Not that technology should be ignored. But when a nifty new courtroom is built and equipped with tiny counsel tables, or the old counsel tables in an old courtroom are shoved aside in favor of a giant screen, things are going wrong.

That's true as well for churches but if anything the presentations of this sort of technology are much worse.  I've been to Masses where the pastor thought, for some reason, that a gospel that was originally designed to be a letter read to a congregation by a Priest is accompanied by an illustration or set of illustrations put up on a screen that look like they were drawn for children's books in the 1950s.  Not good.  If the original audience, which no doubt included the illiterate, was able to grasp what are sometimes extremely deep theological points by having the letter read to them, a modern audience with nearly 100% literacy sure can.  Diverting attention with bad illustrations, or photographs of sunrises, isn't going to serve to get the message across. The projection screen, however, will serve to detract from the appearance of the church.
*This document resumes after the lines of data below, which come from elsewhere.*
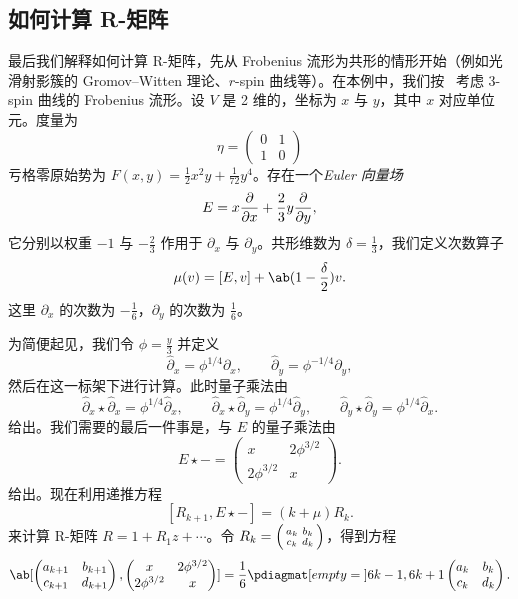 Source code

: \documentclass{amsart}
\theoremstyle{definition}
\theoremstyle{remark}
\theoremstyle{plain}
\theoremstyle{definition}
\theoremstyle{remark}
\newcommand{\1}{\mathbf{1}}
\newcommand{\2}{\mathbf{2}}
\newcommand{\3}{\mathbf{3}}
\begin{document}
\subsection{如何计算 R-矩阵}%
\label{sub:How to compute the R-matrix}

最后我们解释如何计算 R-矩阵，先从 Frobenius 流形为共形的情形开始（例如光滑射影簇的 Gromov--Witten 理论、\(r\)-spin 曲线等）。在本例中，我们按~\cite{PPZ2015} 考虑 3-spin 曲线的 Frobenius 流形。设 \(V\) 是 2 维的，坐标为 \(x\) 与 \(y\)，其中 \(x\) 对应单位元。度量为
\[ \eta = \begin{pmatrix}
    0 & 1 \\
    1 & 0
\end{pmatrix} \]
亏格零原始势为 \(F(x,y) = \frac{1}{2} x^2 y + \frac{1}{72} y^4\)。存在一个\textit{Euler 向量场}
\[ E = x \pdv{}{x} + \frac{2}{3} y \pdv{}{y}, \]
它分别以权重 \(-1\) 与 \(-\frac{2}{3}\) 作用于 \(\partial_x\) 与 \(\partial_y\)。共形维数为 \(\delta = \frac{1}{3}\)，我们定义次数算子
\[ \mu(v) = [E,v] + \ab(1 - \frac{\delta}{2})v. \]
这里 \(\partial_x\) 的次数为 \(-\frac{1}{6}\)，\(\partial_y\) 的次数为 \(\frac{1}{6}\)。

为简便起见，我们令 \(\phi = \frac{y}{3}\) 并定义
\[ \hat{\partial}_x = \phi^{1/4} \partial_x, \qquad \hat{\partial}_y = \phi^{-1/4} \partial_y, \]
然后在这一标架下进行计算。此时量子乘法由
\[ \hat{\partial}_x \star \hat{\partial}_x = \phi^{1/4} \hat{\partial}_x, \qquad \hat{\partial}_x \star \hat{\partial}_y = \phi^{1/4} \hat{\partial}_y, \qquad \hat{\partial}_y \star \hat{\partial}_y = \phi^{1/4} \hat{\partial}_x. \]
给出。我们需要的最后一件事是，与 \(E\) 的量子乘法由
\[ E \star - = \begin{pmatrix}
    x & 2 \phi^{3/2} \\
    2 \phi^{3/2} & x
\end{pmatrix}. \]
给出。现在利用递推方程
\[ [R_{k+1}, E \star -] = (k + \mu) R_k. \]
来计算 R-矩阵 \(R = 1 + R_1 z + \cdots\)。令 \(R_k = \begin{psmallmatrix}
    a_k & b_k \\
    c_k & d_k
\end{psmallmatrix}\)，得到方程
\[ \ab[
    \begin{pmatrix}
        a_{k+1} & b_{k+1} \\
        c_{k+1} & d_{k+1}
    \end{pmatrix}, \begin{pmatrix}
        x & 2 \phi^{3/2} \\
        2 \phi^{3/2} & x
    \end{pmatrix}
] = \frac{1}{6} \pdiagmat[empty={}]{6k-1, 6k+1} \begin{pmatrix}
    a_k & b_k \\
    c_k & d_k
\end{pmatrix}. \]
\end{document}
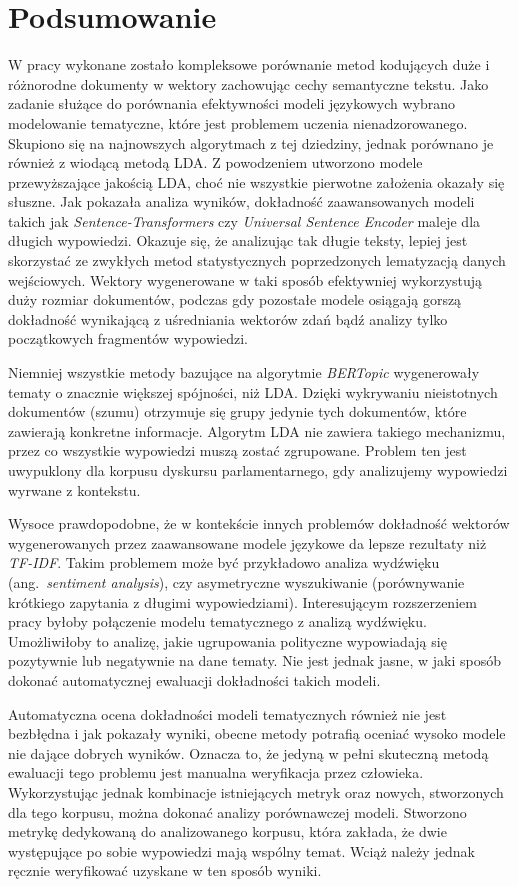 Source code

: 
\chapter{Podsumowanie}
	W pracy wykonane zostało kompleksowe porównanie metod kodujących duże i różnorodne dokumenty w wektory zachowując cechy semantyczne tekstu.
	Jako zadanie służące do porównania efektywności modeli językowych wybrano modelowanie tematyczne, które jest problemem uczenia nienadzorowanego.
	Skupiono się na najnowszych algorytmach z tej dziedziny, jednak porównano je również z wiodącą metodą LDA\@.
	Z powodzeniem utworzono modele przewyższające jakością LDA, choć nie wszystkie pierwotne założenia okazały się słuszne.
	Jak pokazała analiza wyników, dokładność zaawansowanych modeli takich jak \emph{Sentence-Transformers} czy \emph{Universal Sentence Encoder}
		maleje dla długich wypowiedzi.
	Okazuje się, że analizując tak długie teksty, lepiej jest skorzystać ze zwykłych metod statystycznych poprzedzonych lematyzacją danych wejściowych.
	Wektory wygenerowane w taki sposób efektywniej wykorzystują duży rozmiar dokumentów,
		podczas gdy pozostałe modele osiągają gorszą dokładność wynikającą z uśredniania wektorów zdań bądź analizy tylko początkowych fragmentów wypowiedzi.
	
	Niemniej wszystkie metody bazujące na algorytmie \emph{BERTopic} wygenerowały tematy o znacznie większej spójności, niż LDA\@.
	Dzięki wykrywaniu nieistotnych dokumentów (szumu) otrzymuje się grupy jedynie tych dokumentów, które zawierają konkretne informacje.
	Algorytm LDA nie zawiera takiego mechanizmu, przez co wszystkie wypowiedzi muszą zostać zgrupowane.
	Problem ten jest uwypuklony dla korpusu dyskursu parlamentarnego, gdy analizujemy wypowiedzi wyrwane z kontekstu.
	
	Wysoce prawdopodobne, że w kontekście innych problemów dokładność wektorów wygenerowanych przez zaawansowane modele językowe da lepsze rezultaty niż \emph{TF-IDF}.
	Takim problemem może być przykładowo analiza wydźwięku (ang.\ \emph{sentiment analysis}), czy asymetryczne wyszukiwanie (porównywanie krótkiego zapytania z długimi wypowiedziami).
	Interesującym rozszerzeniem pracy byłoby połączenie modelu tematycznego z analizą wydźwięku.
	Umożliwiłoby to analizę, jakie ugrupowania polityczne wypowiadają się pozytywnie lub negatywnie na dane tematy.
	Nie jest jednak jasne, w jaki sposób dokonać automatycznej ewaluacji dokładności takich modeli.

	Automatyczna ocena dokładności modeli tematycznych również nie jest bezbłędna i jak pokazały wyniki, obecne metody potrafią oceniać wysoko modele nie dające dobrych wyników.
	Oznacza to, że jedyną w pełni skuteczną metodą ewaluacji tego problemu jest manualna weryfikacja przez człowieka.
	Wykorzystując jednak kombinacje istniejących metryk oraz nowych, stworzonych dla tego korpusu, można dokonać analizy porównawczej modeli.
	Stworzono metrykę dedykowaną do analizowanego korpusu, która zakłada, że dwie występujące po sobie wypowiedzi mają wspólny temat.
	Wciąż należy jednak ręcznie weryfikować uzyskane w ten sposób wyniki.

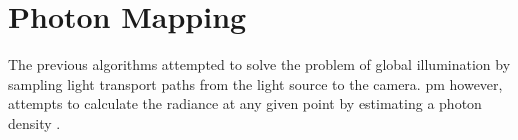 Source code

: 


\section{Photon Mapping}

The previous algorithms attempted to solve the problem of global illumination by sampling light transport paths from the light source to the camera. \gls{pm} however, attempts to calculate the radiance at any given point by estimating a photon density \citep{Jensen}.

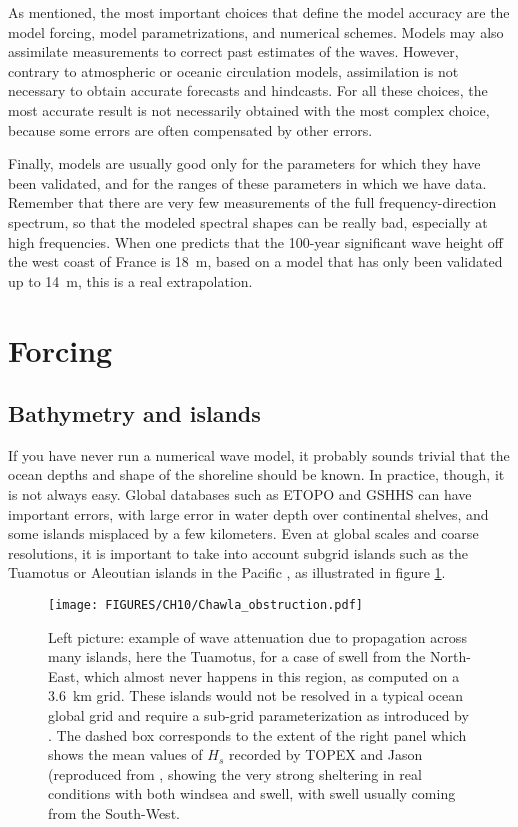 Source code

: As mentioned, the most important choices that define the model accuracy are the model forcing, model parametrizations, and numerical schemes. 
 Models may also assimilate measurements to correct past estimates of the waves. However, contrary to atmospheric or oceanic circulation models, 
 assimilation is not necessary to obtain accurate forecasts and hindcasts. 
For all these choices, the most accurate result is not necessarily obtained with the most complex choice, because some errors are often 
compensated by other errors. 

Finally, models are usually good only for the parameters for which they have been validated, and for the ranges of these parameters in which we have data. 
Remember that there are very few measurements of the full frequency-direction 
spectrum, so that the modeled spectral shapes can be really bad, especially at high frequencies. When one predicts that the 100-year significant wave height 
off the west coast of France is 18~m, based on a model that has only been validated up to 14~m, this is a real extrapolation. 


\section{Forcing}
\subsection{Bathymetry and islands}
If you have never run a numerical wave model, it probably sounds trivial that the ocean depths and shape of the shoreline should be known. In practice, 
though, it is not always easy. Global databases such as ETOPO \citep{Sloss1993} and GSHHS \citep{Wessel&Smith1996} can have important errors, with large 
error in water depth over continental shelves, and some islands
misplaced by a few kilometers. Even at global scales and coarse resolutions, it is important to take into account subgrid islands such as the Tuamotus or Aleoutian 
islands in the Pacific \citep{Tolman2003}, as illustrated in figure \ref{fig_obstruction}.

\begin{figure}
\centerline{\texttt{[image: FIGURES/CH10/Chawla\_obstruction.pdf]}}
\caption{Left picture: example of wave attenuation due to propagation across many islands, here the Tuamotus, for a case of swell from the 
North-East, which almost never happens in this region, as computed on a 3.6~km grid. These islands  
would not be resolved in a typical ocean global grid \citep[reproduced from][]{Chawla&Tolman2008} and require a sub-grid parameterization as 
introduced by \cite{Tolman2003}. The dashed box corresponds to the extent of the right panel 
which shows the mean values of $H_s$ recorded by TOPEX and Jason (reproduced from \cite{Andrefouet&al.2012}, showing the very strong sheltering in 
real conditions with both windsea and swell, with swell usually coming from the South-West.}
\label{fig_obstruction}
\end{figure}

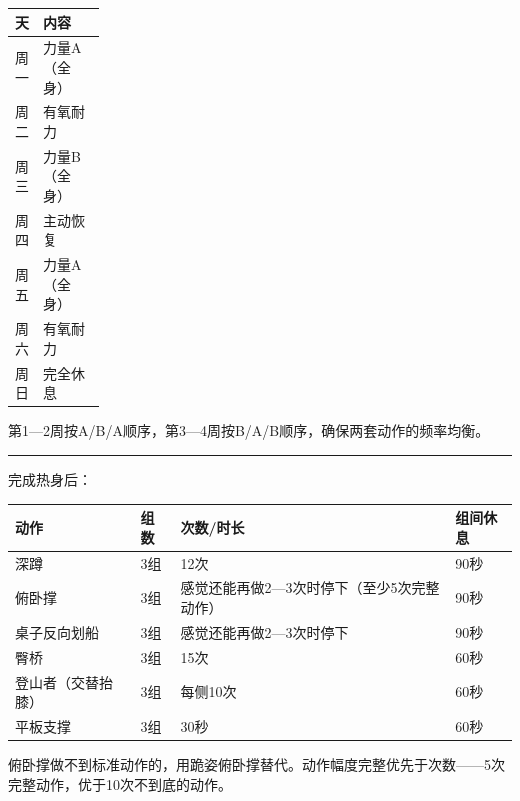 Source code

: \documentclass[UTF8,zihao=-4,oneside]{ctexart}
\newcommand{\BookMinorTitle}[1]{%
  \par\vspace{0.35em}{\sffamily\large\bfseries\color{TitleInk}#1}\par\vspace{0.15em}%
}
\begin{document}
\begin{table}[H]
\centering
\footnotesize
\renewcommand{\arraystretch}{1.24}
\begin{tabularx}{\linewidth}{@{}>{\RaggedRight\arraybackslash}p{0.18\linewidth}>{\RaggedRight\arraybackslash}X@{}}
\toprule
\textbf{天} & \textbf{内容} \\
\midrule
周一 & 力量A（全身） \\
周二 & 有氧耐力 \\
周三 & 力量B（全身） \\
周四 & 主动恢复 \\
周五 & 力量A（全身） \\
周六 & 有氧耐力 \\
周日 & 完全休息 \\
\bottomrule
\end{tabularx}
\end{table}


第1—2周按A/B/A顺序，第3—4周按B/A/B顺序，确保两套动作的频率均衡。

\vspace{0.35em}\noindent\textcolor{RuleInk}{\rule{\linewidth}{0.35pt}}\vspace{0.35em}

\BookMinorTitle{力量A（全身）}

完成热身后：

\begin{table}[H]
\centering
\footnotesize
\renewcommand{\arraystretch}{1.18}
\begin{tabularx}{\linewidth}{@{}>{\RaggedRight\arraybackslash}X>{\RaggedRight\arraybackslash}X>{\RaggedRight\arraybackslash}X>{\RaggedRight\arraybackslash}X@{}}
\toprule
\textbf{动作} & \textbf{组数} & \textbf{次数/时长} & \textbf{组间休息} \\
\midrule
深蹲 & 3组 & 12次 & 90秒 \\
俯卧撑 & 3组 & 感觉还能再做2—3次时停下（至少5次完整动作） & 90秒 \\
桌子反向划船 & 3组 & 感觉还能再做2—3次时停下 & 90秒 \\
臀桥 & 3组 & 15次 & 60秒 \\
登山者（交替抬膝） & 3组 & 每侧10次 & 60秒 \\
平板支撑 & 3组 & 30秒 & 60秒 \\
\bottomrule
\end{tabularx}
\end{table}


\begin{BookCallout}[colback=blueBack,colframe=blueLine,overlay={\node[CalloutLabel,fill=blueTag] at ([xshift=3.5mm,yshift=-0.4mm]frame.north west) {要点};}]
俯卧撑做不到标准动作的，用跪姿俯卧撑替代。动作幅度完整优先于次数——5次完整动作，优于10次不到底的动作。
\end{BookCallout}
\end{document}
Indeed, if a person really wanted to have illustrations that were tired to the message of the Gospels it would like cause a lot of people in the pews to gasp, which is why it won't be done.  Consider, for example, St. Paul's letter to the Corinthians:
Do you not realise that people who do evil will never inherit the kingdom of God? Make no mistake -- the sexually immoral, idolaters, adulterers, the self-indulgent, sodomites,
thieves, misers, drunkards, slanderers and swindlers, none of these will inherit the kingdom of God.*
This could in fact be effectively illustrated, and it wouldn't have to be with pastel cartoon like prints recalling the 50s.  It'd be easy to do it with modern photographs or even snippets from popular televisions shows, and really drive a point home.  Followed, quite soon, with by protests. Shoot, you could illustrate this just through slides of Friends, The Big Bang Theory, Sex In The City, Vanderpump Rules or Below Deck.  Pretty much any modern popular media, or even snippets of the trendy in the news, would do.

Now, having said this, it should not be taken to mean that every church or courthouse or older building of any type must remain exactly the way it was.  Far from it.  For one thing, heating and cooling have enormously improved and, given that I work in an old office building (vintage 1917) and I can attest that old heating, in particular, is bad.  Updating heating is good.  The same is true, I'd note, for cooling.  Modern appliances, wiring for the internet, etc., are all well worth doing and indeed  are modern necessities.  Modern windows are so far superior to old ones it isn't funny.

But things that impact the architecture itself?

Well, proceed with caution.


*Not surprisingly there are various translations of St. Pauls letter to the Corinthians, all of which are upsetting to various modern people.  This is so much the case that one local Univeralist minister dismisses St. Paul's letters as just his opinions, which pretty much dismisses the concept of divinely inspired text entirely in favor of . . .well whatever you like.